### Exercise objective
For the listing below, return the line containing "once it is carried", the line containing "one made inside", and all lines in between, exactly as written and nothing else.

### The input
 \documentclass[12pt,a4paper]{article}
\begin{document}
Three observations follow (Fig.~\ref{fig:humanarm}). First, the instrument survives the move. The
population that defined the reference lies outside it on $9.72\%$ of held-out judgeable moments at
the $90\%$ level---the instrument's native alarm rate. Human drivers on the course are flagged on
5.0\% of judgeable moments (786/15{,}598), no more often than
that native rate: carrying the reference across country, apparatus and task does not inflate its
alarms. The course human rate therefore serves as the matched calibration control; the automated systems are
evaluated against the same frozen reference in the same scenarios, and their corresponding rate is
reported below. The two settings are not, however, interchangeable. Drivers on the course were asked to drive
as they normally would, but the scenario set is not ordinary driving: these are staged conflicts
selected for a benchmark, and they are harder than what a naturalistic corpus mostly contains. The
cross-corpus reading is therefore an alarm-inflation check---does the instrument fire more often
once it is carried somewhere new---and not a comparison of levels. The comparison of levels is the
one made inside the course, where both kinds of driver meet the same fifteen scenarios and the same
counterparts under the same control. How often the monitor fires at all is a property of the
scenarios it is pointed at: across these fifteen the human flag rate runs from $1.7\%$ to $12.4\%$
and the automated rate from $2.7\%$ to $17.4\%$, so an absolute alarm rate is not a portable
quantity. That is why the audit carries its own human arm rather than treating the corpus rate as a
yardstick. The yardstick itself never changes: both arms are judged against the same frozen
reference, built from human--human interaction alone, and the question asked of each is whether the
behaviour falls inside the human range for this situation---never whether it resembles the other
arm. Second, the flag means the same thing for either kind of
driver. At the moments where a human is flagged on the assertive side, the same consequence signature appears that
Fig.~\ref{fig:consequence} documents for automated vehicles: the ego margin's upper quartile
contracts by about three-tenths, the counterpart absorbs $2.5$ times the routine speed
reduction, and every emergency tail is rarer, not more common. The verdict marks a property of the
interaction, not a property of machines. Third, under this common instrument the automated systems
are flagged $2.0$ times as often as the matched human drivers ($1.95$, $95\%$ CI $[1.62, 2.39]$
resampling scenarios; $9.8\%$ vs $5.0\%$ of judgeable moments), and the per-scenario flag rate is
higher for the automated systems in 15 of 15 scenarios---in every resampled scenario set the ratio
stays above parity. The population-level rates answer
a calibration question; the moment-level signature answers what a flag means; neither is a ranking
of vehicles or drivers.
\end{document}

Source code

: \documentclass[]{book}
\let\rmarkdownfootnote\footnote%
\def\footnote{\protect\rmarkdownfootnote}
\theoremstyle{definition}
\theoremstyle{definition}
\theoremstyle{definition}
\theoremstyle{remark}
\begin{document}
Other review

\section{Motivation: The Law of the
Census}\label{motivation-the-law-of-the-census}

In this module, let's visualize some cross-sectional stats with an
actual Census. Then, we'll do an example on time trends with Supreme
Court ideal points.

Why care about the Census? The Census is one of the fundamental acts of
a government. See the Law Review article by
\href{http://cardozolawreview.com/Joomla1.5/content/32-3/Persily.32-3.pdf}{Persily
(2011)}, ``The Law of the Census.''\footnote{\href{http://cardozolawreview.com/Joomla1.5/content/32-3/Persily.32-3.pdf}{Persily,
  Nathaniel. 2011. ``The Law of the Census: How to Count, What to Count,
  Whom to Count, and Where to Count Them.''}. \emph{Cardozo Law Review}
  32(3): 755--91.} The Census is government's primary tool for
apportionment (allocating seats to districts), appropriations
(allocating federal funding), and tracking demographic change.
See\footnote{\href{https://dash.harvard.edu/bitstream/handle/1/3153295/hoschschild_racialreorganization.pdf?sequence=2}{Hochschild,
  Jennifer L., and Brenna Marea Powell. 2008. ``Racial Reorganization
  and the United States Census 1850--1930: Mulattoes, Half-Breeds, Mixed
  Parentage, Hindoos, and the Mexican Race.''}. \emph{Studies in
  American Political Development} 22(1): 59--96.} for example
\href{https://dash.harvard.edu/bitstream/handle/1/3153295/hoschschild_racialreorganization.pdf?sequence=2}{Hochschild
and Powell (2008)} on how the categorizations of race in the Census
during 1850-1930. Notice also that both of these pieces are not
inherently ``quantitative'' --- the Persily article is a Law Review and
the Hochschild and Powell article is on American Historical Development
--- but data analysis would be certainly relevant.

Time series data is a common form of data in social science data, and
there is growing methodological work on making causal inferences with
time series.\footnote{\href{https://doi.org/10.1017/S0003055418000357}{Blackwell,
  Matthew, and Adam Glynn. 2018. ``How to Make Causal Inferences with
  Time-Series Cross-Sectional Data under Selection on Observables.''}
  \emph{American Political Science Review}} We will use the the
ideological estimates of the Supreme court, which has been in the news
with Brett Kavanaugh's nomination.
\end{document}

### Task response
once it is carried somewhere new---and not a comparison of levels. The comparison of levels is the
one made inside the course, where both kinds of driver meet the same fifteen scenarios and the same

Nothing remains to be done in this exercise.